The Divine Indwelling of the Shekhinah

As I prepare myself for Shabbat, I enjoy using the time to commune with God. Usually, I imagine myself as a being surrounded by God’s light, the mystical light called, “Shekhinah,” “The Indwelling One.” Prayer is all about transparency; it is about being honest with one’s own soul and with God. Prayer is not so much about “speaking to God,” it is more about listening to God. In the silence of our being–the Shekhinah dwells and speaks. I often like to write down the words that I imagine Her saying to me. In moments of peaceful solace, comes a radiance where the Shekhinah speaks to the human heart–without words, without sound—but with a serene Presence.   The German philosopher Immanuel Kant believed that God speaks through the voice of conscience—and I think he is correct.

Note that I am speaking in anthropomorphic terms. God really doesn’t have a gender, I am merely using feminine imagery to prove the point that theological language about God is always mediated through culture.

When basking in Her Presence, all I perceive are images that flutter across the horizon of my mind. She speaks in the language of feeling, intuition, and conscience. One cannot help but perceive a luminescence in prayer.

In my meditations, I experience wonderment at the uniqueness of our nature. Despite being driven to survive for survival’s sake, we intuitively suspect and know that there is something more. Simply put: We do not live to merely consume. As antinomous beings, it is easy to get confused by questions we cannot solve. Yet, we are paradoxically capable of asking ultimate questions. I think we possess a soul-breath that is puzzled by the uniqueness of our Being; a soul-breath capable of measuring all things; our  soul-breath sometimes imagines that we are all alone.

For me, God speaks through music. Even from the first cosmic moment when Shekhinah began Her song. We are a part of the Divine song, as we all are. Even the discordant notes have a place in the heavenly symphony. On Shabbat, more so than other days, the liturgy stresses that we are all part of the great web of life. To damage one part, is to the damage the Whole. There is a oneness and harmony to nature that sings out in prayer. “The soul of every living being shall bless Your Name, LORD our God; the spirit of all flesh shall always glorify and exalt Your remembrance, our Sovereign.”

Jewish mystics sometimes speak about a Divine contraction called, “Tsimtsum.” God creates the space for a world to have and enjoy its own independent sense of self. But our salvation comes when we experience our own tsimtsum, when we pull away from the egoic universe that exists within our soul, to create a God-space for the Shekhinah to dwell. Consciousness expands this time, but not from the Shekhinah, but from within us.
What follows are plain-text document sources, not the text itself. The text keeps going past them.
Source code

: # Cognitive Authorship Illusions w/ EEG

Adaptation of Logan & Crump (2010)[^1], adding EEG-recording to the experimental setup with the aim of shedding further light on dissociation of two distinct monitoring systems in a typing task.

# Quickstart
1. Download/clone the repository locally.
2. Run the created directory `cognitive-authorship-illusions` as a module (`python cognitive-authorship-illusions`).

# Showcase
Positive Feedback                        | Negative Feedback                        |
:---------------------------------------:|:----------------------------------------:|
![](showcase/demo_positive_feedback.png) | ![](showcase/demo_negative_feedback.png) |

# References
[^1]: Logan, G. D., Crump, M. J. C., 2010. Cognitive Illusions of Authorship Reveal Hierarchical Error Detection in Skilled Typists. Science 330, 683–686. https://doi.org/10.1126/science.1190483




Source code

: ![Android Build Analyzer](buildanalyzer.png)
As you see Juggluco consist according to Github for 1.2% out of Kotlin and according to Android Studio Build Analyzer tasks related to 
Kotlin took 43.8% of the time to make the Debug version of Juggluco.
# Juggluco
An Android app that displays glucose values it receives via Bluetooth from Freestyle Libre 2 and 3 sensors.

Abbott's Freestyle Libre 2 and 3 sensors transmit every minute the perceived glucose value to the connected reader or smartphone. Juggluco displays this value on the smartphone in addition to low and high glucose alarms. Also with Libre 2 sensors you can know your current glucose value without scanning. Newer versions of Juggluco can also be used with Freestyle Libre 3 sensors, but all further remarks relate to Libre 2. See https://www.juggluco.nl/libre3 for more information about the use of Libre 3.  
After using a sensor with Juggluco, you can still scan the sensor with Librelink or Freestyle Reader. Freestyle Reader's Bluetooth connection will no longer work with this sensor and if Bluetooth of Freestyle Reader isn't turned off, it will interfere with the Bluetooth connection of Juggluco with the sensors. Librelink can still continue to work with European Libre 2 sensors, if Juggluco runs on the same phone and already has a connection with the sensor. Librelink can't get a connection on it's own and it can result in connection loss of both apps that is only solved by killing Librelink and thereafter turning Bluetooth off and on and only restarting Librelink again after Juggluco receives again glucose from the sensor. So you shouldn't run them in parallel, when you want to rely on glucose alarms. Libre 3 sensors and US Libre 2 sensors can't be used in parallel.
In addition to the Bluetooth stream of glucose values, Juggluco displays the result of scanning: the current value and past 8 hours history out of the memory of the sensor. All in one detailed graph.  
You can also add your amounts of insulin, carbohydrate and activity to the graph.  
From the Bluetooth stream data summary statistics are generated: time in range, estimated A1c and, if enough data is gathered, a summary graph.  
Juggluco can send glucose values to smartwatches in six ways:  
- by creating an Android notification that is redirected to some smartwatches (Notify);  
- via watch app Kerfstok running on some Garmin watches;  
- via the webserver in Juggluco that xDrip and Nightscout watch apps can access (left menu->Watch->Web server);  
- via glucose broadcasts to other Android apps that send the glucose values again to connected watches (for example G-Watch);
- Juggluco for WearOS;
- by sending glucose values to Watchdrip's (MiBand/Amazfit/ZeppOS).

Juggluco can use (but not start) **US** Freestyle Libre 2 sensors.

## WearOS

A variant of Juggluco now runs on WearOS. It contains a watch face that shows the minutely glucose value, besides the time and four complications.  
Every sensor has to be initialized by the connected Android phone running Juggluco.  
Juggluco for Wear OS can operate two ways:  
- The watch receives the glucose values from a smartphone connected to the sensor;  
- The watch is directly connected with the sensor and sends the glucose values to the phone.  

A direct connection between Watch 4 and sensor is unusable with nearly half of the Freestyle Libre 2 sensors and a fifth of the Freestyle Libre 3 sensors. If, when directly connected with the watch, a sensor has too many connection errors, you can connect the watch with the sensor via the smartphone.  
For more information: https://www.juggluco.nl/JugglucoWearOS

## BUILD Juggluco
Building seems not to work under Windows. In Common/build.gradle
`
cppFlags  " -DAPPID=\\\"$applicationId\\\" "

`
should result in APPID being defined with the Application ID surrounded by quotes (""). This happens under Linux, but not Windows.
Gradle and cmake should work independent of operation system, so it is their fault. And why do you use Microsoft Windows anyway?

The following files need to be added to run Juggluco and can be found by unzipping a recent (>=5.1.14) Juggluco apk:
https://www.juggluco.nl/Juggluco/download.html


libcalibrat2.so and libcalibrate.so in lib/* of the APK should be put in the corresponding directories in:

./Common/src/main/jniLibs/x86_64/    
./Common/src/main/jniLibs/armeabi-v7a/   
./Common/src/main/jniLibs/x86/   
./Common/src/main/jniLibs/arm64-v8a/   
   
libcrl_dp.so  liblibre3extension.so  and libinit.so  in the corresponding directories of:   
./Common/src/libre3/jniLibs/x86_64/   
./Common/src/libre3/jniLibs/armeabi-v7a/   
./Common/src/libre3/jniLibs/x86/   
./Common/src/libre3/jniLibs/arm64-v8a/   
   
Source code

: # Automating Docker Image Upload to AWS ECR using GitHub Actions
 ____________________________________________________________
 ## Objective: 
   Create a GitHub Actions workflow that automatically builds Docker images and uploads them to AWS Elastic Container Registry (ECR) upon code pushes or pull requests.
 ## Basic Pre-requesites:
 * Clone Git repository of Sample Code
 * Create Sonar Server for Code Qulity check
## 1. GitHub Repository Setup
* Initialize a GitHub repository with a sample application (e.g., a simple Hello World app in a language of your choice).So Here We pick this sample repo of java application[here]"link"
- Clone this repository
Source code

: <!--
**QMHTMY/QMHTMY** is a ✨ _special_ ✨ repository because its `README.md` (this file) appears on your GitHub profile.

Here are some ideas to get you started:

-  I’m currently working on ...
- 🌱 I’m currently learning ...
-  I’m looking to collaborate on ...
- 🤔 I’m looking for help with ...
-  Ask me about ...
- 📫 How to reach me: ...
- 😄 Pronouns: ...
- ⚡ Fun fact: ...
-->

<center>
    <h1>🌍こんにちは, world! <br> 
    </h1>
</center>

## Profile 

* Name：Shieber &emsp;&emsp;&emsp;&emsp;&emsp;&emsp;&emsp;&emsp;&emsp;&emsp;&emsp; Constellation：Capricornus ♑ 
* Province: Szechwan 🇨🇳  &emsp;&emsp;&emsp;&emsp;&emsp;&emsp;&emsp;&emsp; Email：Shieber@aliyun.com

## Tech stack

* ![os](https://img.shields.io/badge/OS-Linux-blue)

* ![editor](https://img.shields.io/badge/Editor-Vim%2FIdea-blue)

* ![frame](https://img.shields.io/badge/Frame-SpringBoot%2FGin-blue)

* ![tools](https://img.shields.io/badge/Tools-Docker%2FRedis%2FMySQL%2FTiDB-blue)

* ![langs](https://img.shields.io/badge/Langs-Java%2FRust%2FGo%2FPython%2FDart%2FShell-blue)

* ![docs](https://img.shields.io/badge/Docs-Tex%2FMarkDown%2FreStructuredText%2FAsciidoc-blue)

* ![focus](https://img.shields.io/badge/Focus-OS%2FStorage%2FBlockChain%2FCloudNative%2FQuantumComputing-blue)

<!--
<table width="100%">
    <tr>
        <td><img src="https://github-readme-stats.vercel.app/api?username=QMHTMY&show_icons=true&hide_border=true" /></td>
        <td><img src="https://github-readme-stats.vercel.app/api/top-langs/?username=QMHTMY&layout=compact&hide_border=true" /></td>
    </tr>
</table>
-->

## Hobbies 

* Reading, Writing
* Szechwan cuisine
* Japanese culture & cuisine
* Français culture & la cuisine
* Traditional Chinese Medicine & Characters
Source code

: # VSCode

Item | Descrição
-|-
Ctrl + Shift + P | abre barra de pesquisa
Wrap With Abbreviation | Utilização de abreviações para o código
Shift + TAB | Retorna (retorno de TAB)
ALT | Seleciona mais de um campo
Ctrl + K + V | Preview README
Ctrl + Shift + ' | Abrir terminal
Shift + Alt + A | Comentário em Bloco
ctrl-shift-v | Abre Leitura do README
Poets say that the Divine Indwelling never occurs within a temporal space, but within the “heart.” For if She is not alive in your heart, then She is in no-place at all. Although Her Divine light suffuses all Reality, it is in the human heart She has yet to become manifest.

The Sufi poet and mystic Hazrat Inayat Khan writes about the nature of the spiritual heart:

FROM A mystical point of view, personality is formed around the heart. For a materialist the heart is the piece of flesh hidden in the breast, but for the mystic the heart is the center of the person round which the personality is formed. Consciously or unconsciously man loves the word ‘heart’, and if we were to ask a poet to leave out that word and write his poems without using it, he would never satisfy himself or others. Few people think of this; yet the poets who have most appealed to humanity, have used the word ‘heart’ most. For what is man? Man is his heart. A dead heart means a dead man, a living heart a living man. People look for wonder-workings and surprises, for phenomena of all kinds. Yet the greatest phenomenon, the greatest surprise, and the greatest wonder is to be found in one’s heart. If there is anything that can tune man to the highest pitch, that can tune the strings of his soul to the right note, it is only by the tuning of the heart.

In short, the Shekhinah speaks within the silence of the day, whenever we create the space for Her to enter. She says, “Learn to transform your darkness, transcend your nature, and I will be there to meet you with each act of love and compassion.”